*** MATERIAL PROVIDED Section Begins ***

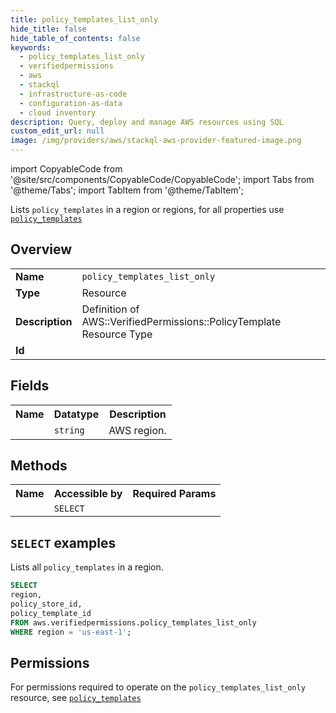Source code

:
 ```yaml
---
title: policy_templates_list_only
hide_title: false
hide_table_of_contents: false
keywords:
  - policy_templates_list_only
  - verifiedpermissions
  - aws
  - stackql
  - infrastructure-as-code
  - configuration-as-data
  - cloud inventory
description: Query, deploy and manage AWS resources using SQL
custom_edit_url: null
image: /img/providers/aws/stackql-aws-provider-featured-image.png
---
```


import CopyableCode from '@site/src/components/CopyableCode/CopyableCode';
import Tabs from '@theme/Tabs';
import TabItem from '@theme/TabItem';

Lists <code>policy_templates</code> in a region or regions, for all properties use <a href="/providers/aws/serviceName/policy_templates/"><code>policy_templates</code></a>

## Overview
<table><tbody>
<tr><td><b>Name</b></td><td><code>policy_templates_list_only</code></td></tr>
<tr><td><b>Type</b></td><td>Resource</td></tr>
<tr><td><b>Description</b></td><td>Definition of AWS::VerifiedPermissions::PolicyTemplate Resource Type</td></tr>
<tr><td><b>Id</b></td><td><CopyableCode code="aws.verifiedpermissions.policy_templates_list_only" /></td></tr>
</tbody></table>

## Fields
<table><tbody><tr><th>Name</th><th>Datatype</th><th>Description</th></tr><tr><td><CopyableCode code="region" /></td><td><code>string</code></td><td>AWS region.</td></tr>
</tbody></table>

## Methods

<table><tbody>
  <tr>
    <th>Name</th>
    <th>Accessible by</th>
    <th>Required Params</th>
  </tr>
  <tr>
    <td><CopyableCode code="list_resources" /></td>
    <td><code>SELECT</code></td>
    <td><CopyableCode code="region" /></td>
  </tr>
</tbody></table>

## `SELECT` examples
Lists all <code>policy_templates</code> in a region.
```sql
SELECT
region,
policy_store_id,
policy_template_id
FROM aws.verifiedpermissions.policy_templates_list_only
WHERE region = 'us-east-1';
```


## Permissions

For permissions required to operate on the <code>policy_templates_list_only</code> resource, see <a href="/providers/aws/verifiedpermissions/policy_templates/#permissions"><code>policy_templates</code></a>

*** MATERIAL PROVIDED Section Ends ***

*EXERCISE OBJECTIVE*:
Could you return all lines from the data above that contain the string "import"?

*EXERCISE RESULT*:
import CopyableCode from '@site/src/components/CopyableCode/CopyableCode';
import Tabs from '@theme/Tabs';
import TabItem from '@theme/TabItem';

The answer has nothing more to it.